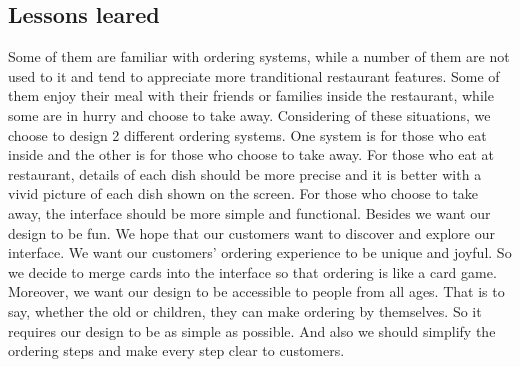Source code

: \documentclass[a4paper,12pt]{article}
\begin{document}
\subsection{Lessons leared}

Some of them are familiar with ordering systems, while a number of them are not used to it and tend to appreciate
more tranditional restaurant features. Some of them enjoy their meal with their friends or families inside the
restaurant, while some are in hurry and choose to take away. Considering of these situations, we choose to design
2 different ordering systems. One system is for those who eat inside and the other is for those who choose to take
away. For those who eat at restaurant, details of each dish should be more precise and it is better with a vivid
picture of each dish shown on the screen. For those who choose to take away, the interface should be more simple
and functional. Besides we want our design to be fun. We hope that our customers want to discover and explore our
interface. We want our customers’ ordering experience to be unique and joyful. So we decide to merge cards into the
interface so that ordering is like a card game. Moreover, we want our design to be accessible to people from all
ages. That is to say, whether the old or children, they can make ordering by themselves. So it requires our design
to be as simple as possible. And also we should simplify the ordering steps and make every step clear to customers.
\end{document}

**Try it**: The answer should hold every entry exactly as given and no pictures at all.

**Problem solution**:
Source code

: \documentclass[a4paper,12pt]{article}
\begin{document}
\subsection{Lessons leared}

Some of them are familiar with ordering systems, while a number of them are not used to it and tend to appreciate
more tranditional restaurant features. Some of them enjoy their meal with their friends or families inside the
restaurant, while some are in hurry and choose to take away. Considering of these situations, we choose to design
2 different ordering systems. One system is for those who eat inside and the other is for those who choose to take
away. For those who eat at restaurant, details of each dish should be more precise and it is better with a vivid
picture of each dish shown on the screen. For those who choose to take away, the interface should be more simple
and functional. Besides we want our design to be fun. We hope that our customers want to discover and explore our
interface. We want our customers’ ordering experience to be unique and joyful. So we decide to merge cards into the
interface so that ordering is like a card game. Moreover, we want our design to be accessible to people from all
ages. That is to say, whether the old or children, they can make ordering by themselves. So it requires our design
to be as simple as possible. And also we should simplify the ordering steps and make every step clear to customers.
\end{document}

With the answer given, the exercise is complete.